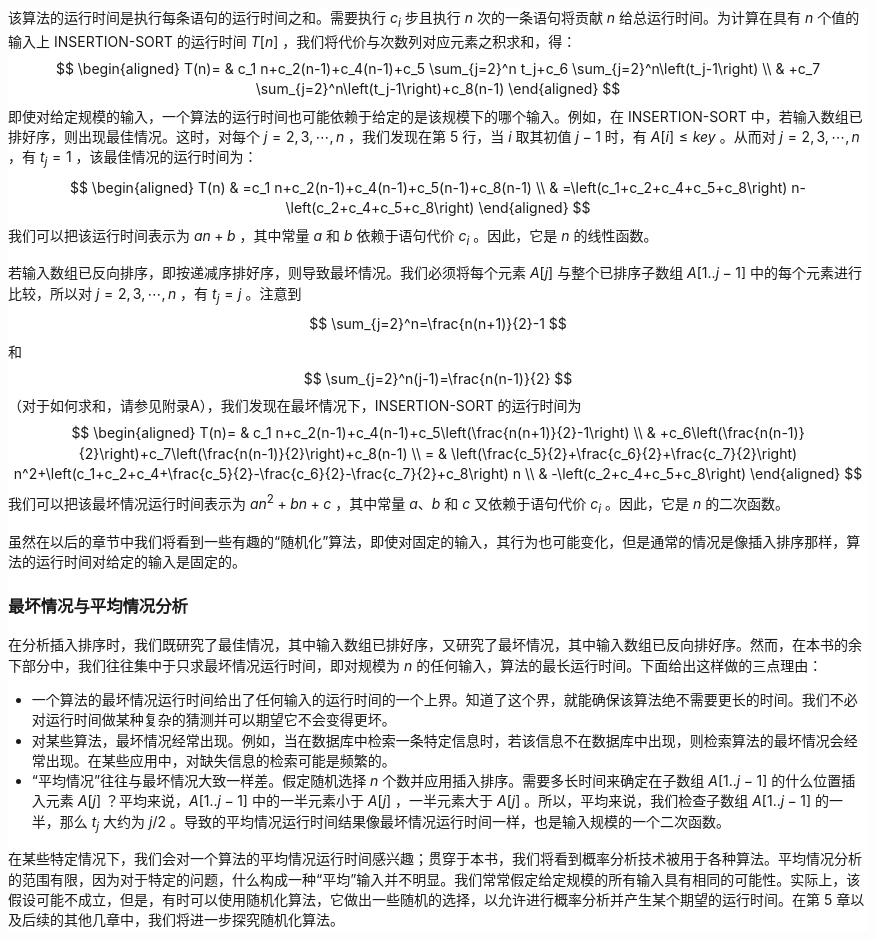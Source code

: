 该算法的运行时间是执行每条语句的运行时间之和。需要执行 $c_i$ 步且执行 $n$ 次的一条语句将贡献 $n$ 给总运行时间。为计算在具有 $n$ 个值的输入上 INSERTION-SORT 的运行时间 $T[n]$ ，我们将代价与次数列对应元素之积求和，得：
$$
\begin{aligned}
T(n)= & c_1 n+c_2(n-1)+c_4(n-1)+c_5 \sum_{j=2}^n t_j+c_6 \sum_{j=2}^n\left(t_j-1\right) \\
& +c_7 \sum_{j=2}^n\left(t_j-1\right)+c_8(n-1)
\end{aligned}
$$
即使对给定规模的输入，一个算法的运行时间也可能依赖于给定的是该规模下的哪个输入。例如，在 INSERTION-SORT 中，若输入数组已排好序，则出现最佳情况。这时，对每个 $j=2,3,\cdots,n$ ，我们发现在第 5 行，当 $i$ 取其初值 $j-1$ 时，有 $A[i]\le key$ 。从而对 $j=2,3,\cdots,n$ ，有 $t_j=1$ ，该最佳情况的运行时间为：
$$
\begin{aligned}
T(n) & =c_1 n+c_2(n-1)+c_4(n-1)+c_5(n-1)+c_8(n-1) \\
& =\left(c_1+c_2+c_4+c_5+c_8\right) n-\left(c_2+c_4+c_5+c_8\right)
\end{aligned}
$$
我们可以把该运行时间表示为 $an+b$ ，其中常量 $a$ 和 $b$ 依赖于语句代价 $c_i$ 。因此，它是 $n$ 的线性函数。

若输入数组已反向排序，即按递减序排好序，则导致最坏情况。我们必须将每个元素 $A[j]$ 与整个已排序子数组 $A[1..j-1]$ 中的每个元素进行比较，所以对 $j=2,3,\cdots,n$ ，有 $t_j=j$ 。注意到
$$
\sum_{j=2}^n=\frac{n(n+1)}{2}-1
$$
和
$$
\sum_{j=2}^n(j-1)=\frac{n(n-1)}{2}
$$
（对于如何求和，请参见附录A），我们发现在最坏情况下，INSERTION-SORT 的运行时间为
$$
\begin{aligned}
T(n)= & c_1 n+c_2(n-1)+c_4(n-1)+c_5\left(\frac{n(n+1)}{2}-1\right) \\
& +c_6\left(\frac{n(n-1)}{2}\right)+c_7\left(\frac{n(n-1)}{2}\right)+c_8(n-1) \\
= & \left(\frac{c_5}{2}+\frac{c_6}{2}+\frac{c_7}{2}\right) n^2+\left(c_1+c_2+c_4+\frac{c_5}{2}-\frac{c_6}{2}-\frac{c_7}{2}+c_8\right) n \\
& -\left(c_2+c_4+c_5+c_8\right)
\end{aligned}
$$
我们可以把该最坏情况运行时间表示为 $an^2+bn+c$ ，其中常量 $a$、$b$ 和 $c$ 又依赖于语句代价 $c_i$ 。因此，它是 $n$ 的二次函数。

虽然在以后的章节中我们将看到一些有趣的“随机化”算法，即使对固定的输入，其行为也可能变化，但是通常的情况是像插入排序那样，算法的运行时间对给定的输入是固定的。

### 最坏情况与平均情况分析

在分析插入排序时，我们既研究了最佳情况，其中输入数组已排好序，又研究了最坏情况，其中输入数组已反向排好序。然而，在本书的余下部分中，我们往往集中于只求最坏情况运行时间，即对规模为 $n$ 的任何输入，算法的最长运行时间。下面给出这样做的三点理由：

- 一个算法的最坏情况运行时间给出了任何输入的运行时间的一个上界。知道了这个界，就能确保该算法绝不需要更长的时间。我们不必对运行时间做某种复杂的猜测并可以期望它不会变得更坏。
- 对某些算法，最坏情况经常出现。例如，当在数据库中检索一条特定信息时，若该信息不在数据库中出现，则检索算法的最坏情况会经常出现。在某些应用中，对缺失信息的检索可能是频繁的。
- “平均情况”往往与最坏情况大致一样差。假定随机选择 $n$ 个数并应用插入排序。需要多长时间来确定在子数组 $A[1..j-1]$ 的什么位置插入元素 $A[j]$ ？平均来说，$A[1..j-1]$ 中的一半元素小于 $A[j]$ ，一半元素大于 $A[j]$ 。所以，平均来说，我们检查子数组 $A[1..j-1]$ 的一半，那么 $t_j$ 大约为 $j/2$ 。导致的平均情况运行时间结果像最坏情况运行时间一样，也是输入规模的一个二次函数。

在某些特定情况下，我们会对一个算法的平均情况运行时间感兴趣；贯穿于本书，我们将看到概率分析技术被用于各种算法。平均情况分析的范围有限，因为对于特定的问题，什么构成一种“平均”输入并不明显。我们常常假定给定规模的所有输入具有相同的可能性。实际上，该假设可能不成立，但是，有时可以使用随机化算法，它做出一些随机的选择，以允许进行概率分析并产生某个期望的运行时间。在第 5 章以及后续的其他几章中，我们将进一步探究随机化算法。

━━━━━━━━━━

→ **What is needed**
List every line above that holds the word "其中常量".

→ **Exercise result**
我们可以把该运行时间表示为 $an+b$ ，其中常量 $a$ 和 $b$ 依赖于语句代价 $c_i$ 。因此，它是 $n$ 的线性函数。
我们可以把该最坏情况运行时间表示为 $an^2+bn+c$ ，其中常量 $a$、$b$ 和 $c$ 又依赖于语句代价 $c_i$ 。因此，它是 $n$ 的二次函数。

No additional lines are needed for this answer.